TO DO | Down to the last line, print the entries below exactly, and keep every picture out of the copy.

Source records

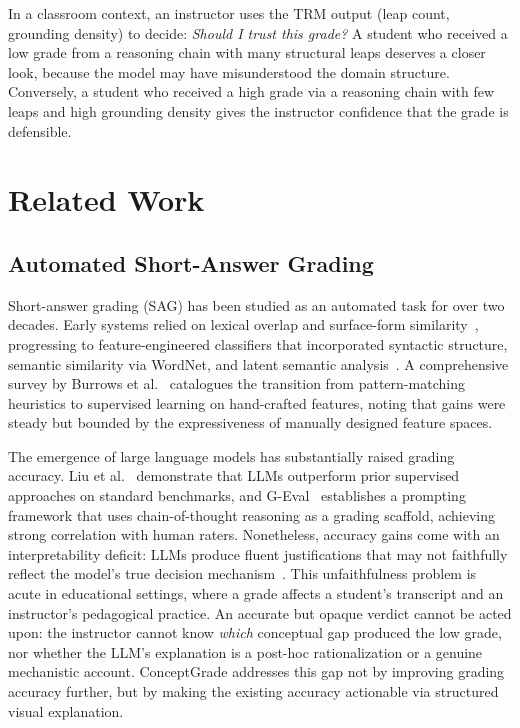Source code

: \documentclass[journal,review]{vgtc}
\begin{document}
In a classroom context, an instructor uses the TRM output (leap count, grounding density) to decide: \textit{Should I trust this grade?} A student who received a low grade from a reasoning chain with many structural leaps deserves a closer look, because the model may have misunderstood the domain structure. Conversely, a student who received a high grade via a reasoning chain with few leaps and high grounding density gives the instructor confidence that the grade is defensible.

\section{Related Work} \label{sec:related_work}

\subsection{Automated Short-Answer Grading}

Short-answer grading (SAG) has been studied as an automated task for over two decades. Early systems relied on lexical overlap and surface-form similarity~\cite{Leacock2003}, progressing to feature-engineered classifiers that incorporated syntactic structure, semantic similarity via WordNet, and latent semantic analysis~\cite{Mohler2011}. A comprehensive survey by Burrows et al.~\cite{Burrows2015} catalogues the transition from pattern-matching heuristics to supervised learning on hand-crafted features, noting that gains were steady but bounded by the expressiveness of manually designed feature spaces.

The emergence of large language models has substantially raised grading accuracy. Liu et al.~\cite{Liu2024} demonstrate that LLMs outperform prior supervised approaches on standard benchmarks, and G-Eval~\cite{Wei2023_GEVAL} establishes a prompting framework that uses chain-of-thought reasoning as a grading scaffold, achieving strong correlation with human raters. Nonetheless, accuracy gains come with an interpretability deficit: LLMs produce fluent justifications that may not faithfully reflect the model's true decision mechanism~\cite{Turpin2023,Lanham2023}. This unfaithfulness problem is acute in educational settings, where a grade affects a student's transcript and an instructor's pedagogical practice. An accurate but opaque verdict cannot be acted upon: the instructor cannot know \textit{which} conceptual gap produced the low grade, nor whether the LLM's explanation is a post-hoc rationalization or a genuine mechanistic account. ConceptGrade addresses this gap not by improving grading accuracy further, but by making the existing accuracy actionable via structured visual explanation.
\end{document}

SOLUTION TO THIS PROBLEM |
Source code

: \documentclass[journal,review]{vgtc}
\begin{document}
In a classroom context, an instructor uses the TRM output (leap count, grounding density) to decide: \textit{Should I trust this grade?} A student who received a low grade from a reasoning chain with many structural leaps deserves a closer look, because the model may have misunderstood the domain structure. Conversely, a student who received a high grade via a reasoning chain with few leaps and high grounding density gives the instructor confidence that the grade is defensible.

\section{Related Work} \label{sec:related_work}

\subsection{Automated Short-Answer Grading}

Short-answer grading (SAG) has been studied as an automated task for over two decades. Early systems relied on lexical overlap and surface-form similarity~\cite{Leacock2003}, progressing to feature-engineered classifiers that incorporated syntactic structure, semantic similarity via WordNet, and latent semantic analysis~\cite{Mohler2011}. A comprehensive survey by Burrows et al.~\cite{Burrows2015} catalogues the transition from pattern-matching heuristics to supervised learning on hand-crafted features, noting that gains were steady but bounded by the expressiveness of manually designed feature spaces.

The emergence of large language models has substantially raised grading accuracy. Liu et al.~\cite{Liu2024} demonstrate that LLMs outperform prior supervised approaches on standard benchmarks, and G-Eval~\cite{Wei2023_GEVAL} establishes a prompting framework that uses chain-of-thought reasoning as a grading scaffold, achieving strong correlation with human raters. Nonetheless, accuracy gains come with an interpretability deficit: LLMs produce fluent justifications that may not faithfully reflect the model's true decision mechanism~\cite{Turpin2023,Lanham2023}. This unfaithfulness problem is acute in educational settings, where a grade affects a student's transcript and an instructor's pedagogical practice. An accurate but opaque verdict cannot be acted upon: the instructor cannot know \textit{which} conceptual gap produced the low grade, nor whether the LLM's explanation is a post-hoc rationalization or a genuine mechanistic account. ConceptGrade addresses this gap not by improving grading accuracy further, but by making the existing accuracy actionable via structured visual explanation.
\end{document}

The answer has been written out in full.